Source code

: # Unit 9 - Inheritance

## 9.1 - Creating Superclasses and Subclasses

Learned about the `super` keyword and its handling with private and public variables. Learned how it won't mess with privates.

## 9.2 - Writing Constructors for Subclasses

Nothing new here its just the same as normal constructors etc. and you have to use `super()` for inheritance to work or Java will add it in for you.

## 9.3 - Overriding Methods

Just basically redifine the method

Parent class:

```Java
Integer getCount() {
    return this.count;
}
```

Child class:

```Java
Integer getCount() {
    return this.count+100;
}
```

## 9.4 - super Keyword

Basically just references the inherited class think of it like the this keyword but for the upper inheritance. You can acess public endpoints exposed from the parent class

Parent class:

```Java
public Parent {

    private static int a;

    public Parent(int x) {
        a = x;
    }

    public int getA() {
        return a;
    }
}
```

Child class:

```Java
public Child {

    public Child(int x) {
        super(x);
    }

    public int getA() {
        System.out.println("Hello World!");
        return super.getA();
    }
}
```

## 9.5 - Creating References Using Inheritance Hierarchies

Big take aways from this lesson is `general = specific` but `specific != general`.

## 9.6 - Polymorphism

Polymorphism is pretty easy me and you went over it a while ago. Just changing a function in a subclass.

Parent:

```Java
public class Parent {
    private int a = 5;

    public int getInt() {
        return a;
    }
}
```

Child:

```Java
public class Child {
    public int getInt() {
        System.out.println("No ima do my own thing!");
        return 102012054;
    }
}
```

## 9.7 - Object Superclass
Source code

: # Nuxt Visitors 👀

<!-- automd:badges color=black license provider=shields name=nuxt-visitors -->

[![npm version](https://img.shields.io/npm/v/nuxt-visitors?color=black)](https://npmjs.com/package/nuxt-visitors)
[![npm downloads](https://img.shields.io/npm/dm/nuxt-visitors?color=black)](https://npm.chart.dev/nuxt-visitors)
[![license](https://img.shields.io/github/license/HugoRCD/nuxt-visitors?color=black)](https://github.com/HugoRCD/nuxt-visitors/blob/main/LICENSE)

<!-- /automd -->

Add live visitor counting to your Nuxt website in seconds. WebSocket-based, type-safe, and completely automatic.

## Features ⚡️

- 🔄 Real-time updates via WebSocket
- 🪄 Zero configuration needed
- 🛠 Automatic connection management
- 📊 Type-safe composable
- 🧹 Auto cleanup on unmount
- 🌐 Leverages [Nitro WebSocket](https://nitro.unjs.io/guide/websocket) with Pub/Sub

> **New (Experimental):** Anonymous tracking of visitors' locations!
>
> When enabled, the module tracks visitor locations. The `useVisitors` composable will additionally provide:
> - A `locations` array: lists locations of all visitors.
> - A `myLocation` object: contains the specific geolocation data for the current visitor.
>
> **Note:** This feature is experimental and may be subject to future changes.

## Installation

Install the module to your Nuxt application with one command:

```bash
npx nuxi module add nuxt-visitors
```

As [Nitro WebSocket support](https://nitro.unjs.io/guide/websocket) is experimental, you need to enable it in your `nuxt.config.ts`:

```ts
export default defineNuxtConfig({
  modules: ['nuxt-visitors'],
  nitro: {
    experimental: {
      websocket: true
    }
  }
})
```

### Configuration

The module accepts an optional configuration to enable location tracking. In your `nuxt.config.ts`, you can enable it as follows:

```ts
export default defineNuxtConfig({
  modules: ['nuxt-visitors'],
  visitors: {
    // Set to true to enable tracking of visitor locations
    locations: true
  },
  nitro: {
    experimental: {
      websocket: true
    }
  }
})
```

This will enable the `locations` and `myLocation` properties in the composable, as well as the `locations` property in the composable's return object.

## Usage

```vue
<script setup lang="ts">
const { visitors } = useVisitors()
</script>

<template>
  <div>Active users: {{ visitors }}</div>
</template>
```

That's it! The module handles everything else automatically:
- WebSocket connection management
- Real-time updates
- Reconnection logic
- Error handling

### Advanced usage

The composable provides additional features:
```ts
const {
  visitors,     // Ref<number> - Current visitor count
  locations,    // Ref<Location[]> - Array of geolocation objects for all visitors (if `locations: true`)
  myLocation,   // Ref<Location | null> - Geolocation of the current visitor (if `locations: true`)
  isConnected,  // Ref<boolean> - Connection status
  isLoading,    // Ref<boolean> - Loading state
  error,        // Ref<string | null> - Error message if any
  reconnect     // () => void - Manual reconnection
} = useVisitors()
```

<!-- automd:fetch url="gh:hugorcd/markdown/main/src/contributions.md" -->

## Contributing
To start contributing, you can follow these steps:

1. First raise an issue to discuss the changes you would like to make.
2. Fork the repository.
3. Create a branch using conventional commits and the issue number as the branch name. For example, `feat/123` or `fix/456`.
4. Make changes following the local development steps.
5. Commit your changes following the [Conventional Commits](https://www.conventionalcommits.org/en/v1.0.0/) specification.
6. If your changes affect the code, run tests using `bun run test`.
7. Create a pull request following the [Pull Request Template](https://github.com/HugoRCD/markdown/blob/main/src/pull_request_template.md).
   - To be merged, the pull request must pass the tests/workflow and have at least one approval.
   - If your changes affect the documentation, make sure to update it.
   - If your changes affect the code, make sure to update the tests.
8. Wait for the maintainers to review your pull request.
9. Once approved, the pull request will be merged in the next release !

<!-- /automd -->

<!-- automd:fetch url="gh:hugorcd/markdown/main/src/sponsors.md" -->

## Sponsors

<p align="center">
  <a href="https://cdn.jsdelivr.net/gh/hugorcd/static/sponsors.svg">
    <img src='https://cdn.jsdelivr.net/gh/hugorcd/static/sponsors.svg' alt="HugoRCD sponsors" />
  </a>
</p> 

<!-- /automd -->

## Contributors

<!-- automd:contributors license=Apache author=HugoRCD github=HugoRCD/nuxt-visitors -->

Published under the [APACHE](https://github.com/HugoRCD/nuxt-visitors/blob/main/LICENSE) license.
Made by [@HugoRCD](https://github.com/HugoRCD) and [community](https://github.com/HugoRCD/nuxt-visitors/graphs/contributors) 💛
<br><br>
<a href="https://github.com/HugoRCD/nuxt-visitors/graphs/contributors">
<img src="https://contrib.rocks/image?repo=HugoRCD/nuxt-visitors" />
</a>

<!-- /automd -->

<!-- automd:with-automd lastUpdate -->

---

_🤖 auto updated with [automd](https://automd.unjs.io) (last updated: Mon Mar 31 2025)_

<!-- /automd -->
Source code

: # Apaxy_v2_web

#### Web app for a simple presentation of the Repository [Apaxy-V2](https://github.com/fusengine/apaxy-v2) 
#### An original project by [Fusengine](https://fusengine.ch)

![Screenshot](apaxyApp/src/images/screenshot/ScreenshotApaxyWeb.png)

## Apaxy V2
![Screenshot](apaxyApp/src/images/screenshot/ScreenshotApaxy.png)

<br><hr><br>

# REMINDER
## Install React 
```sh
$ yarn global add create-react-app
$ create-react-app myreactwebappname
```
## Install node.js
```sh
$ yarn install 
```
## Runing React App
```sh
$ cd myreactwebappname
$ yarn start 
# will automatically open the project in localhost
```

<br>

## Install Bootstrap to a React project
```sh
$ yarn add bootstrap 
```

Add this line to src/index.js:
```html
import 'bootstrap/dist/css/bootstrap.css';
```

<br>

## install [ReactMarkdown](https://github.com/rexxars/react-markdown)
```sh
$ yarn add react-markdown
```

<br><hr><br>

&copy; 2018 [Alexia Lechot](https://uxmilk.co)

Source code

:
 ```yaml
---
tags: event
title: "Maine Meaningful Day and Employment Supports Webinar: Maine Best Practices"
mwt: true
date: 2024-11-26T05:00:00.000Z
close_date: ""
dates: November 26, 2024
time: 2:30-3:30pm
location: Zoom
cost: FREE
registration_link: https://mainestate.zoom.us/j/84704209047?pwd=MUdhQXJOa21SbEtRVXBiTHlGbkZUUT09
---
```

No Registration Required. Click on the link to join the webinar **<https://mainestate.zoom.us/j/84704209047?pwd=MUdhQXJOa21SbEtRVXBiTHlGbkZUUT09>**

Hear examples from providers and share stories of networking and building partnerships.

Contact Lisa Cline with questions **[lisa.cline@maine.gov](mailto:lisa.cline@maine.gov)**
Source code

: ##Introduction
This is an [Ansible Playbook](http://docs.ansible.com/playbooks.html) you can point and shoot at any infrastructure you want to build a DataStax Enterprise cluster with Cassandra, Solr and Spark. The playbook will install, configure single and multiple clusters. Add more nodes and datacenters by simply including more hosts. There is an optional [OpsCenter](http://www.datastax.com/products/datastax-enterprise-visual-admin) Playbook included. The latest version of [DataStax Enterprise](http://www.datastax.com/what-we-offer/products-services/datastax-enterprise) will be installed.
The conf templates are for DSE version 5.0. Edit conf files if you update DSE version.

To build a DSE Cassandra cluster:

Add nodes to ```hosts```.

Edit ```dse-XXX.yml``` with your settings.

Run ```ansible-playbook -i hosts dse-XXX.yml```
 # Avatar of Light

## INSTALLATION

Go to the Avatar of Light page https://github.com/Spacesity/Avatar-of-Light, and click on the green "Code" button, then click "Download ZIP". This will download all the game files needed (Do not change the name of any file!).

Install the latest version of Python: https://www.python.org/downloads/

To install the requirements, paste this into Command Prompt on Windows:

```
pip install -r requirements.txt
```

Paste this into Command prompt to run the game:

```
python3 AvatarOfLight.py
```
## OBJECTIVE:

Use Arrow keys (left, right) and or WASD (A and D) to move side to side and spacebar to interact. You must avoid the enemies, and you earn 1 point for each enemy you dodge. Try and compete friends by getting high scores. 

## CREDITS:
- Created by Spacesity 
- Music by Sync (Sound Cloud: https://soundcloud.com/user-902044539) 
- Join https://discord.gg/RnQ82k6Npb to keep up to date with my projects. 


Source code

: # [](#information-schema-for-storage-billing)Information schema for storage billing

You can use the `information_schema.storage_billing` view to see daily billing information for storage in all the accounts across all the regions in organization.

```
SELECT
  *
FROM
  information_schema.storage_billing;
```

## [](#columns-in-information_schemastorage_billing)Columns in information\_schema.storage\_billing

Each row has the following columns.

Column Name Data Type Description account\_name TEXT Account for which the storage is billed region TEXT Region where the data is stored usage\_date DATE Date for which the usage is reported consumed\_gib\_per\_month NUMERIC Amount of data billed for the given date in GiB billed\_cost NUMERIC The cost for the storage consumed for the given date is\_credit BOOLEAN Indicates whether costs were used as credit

^^^^^^^^

== Task requirements ==
Only the lines above, from the first through the one holding "## 9.2 - Writing Constructors for Subclasses", are to be output, and they must be copied exactly.

== Response area ==
Source code

: # Unit 9 - Inheritance

## 9.1 - Creating Superclasses and Subclasses

Learned about the `super` keyword and its handling with private and public variables. Learned how it won't mess with privates.

## 9.2 - Writing Constructors for Subclasses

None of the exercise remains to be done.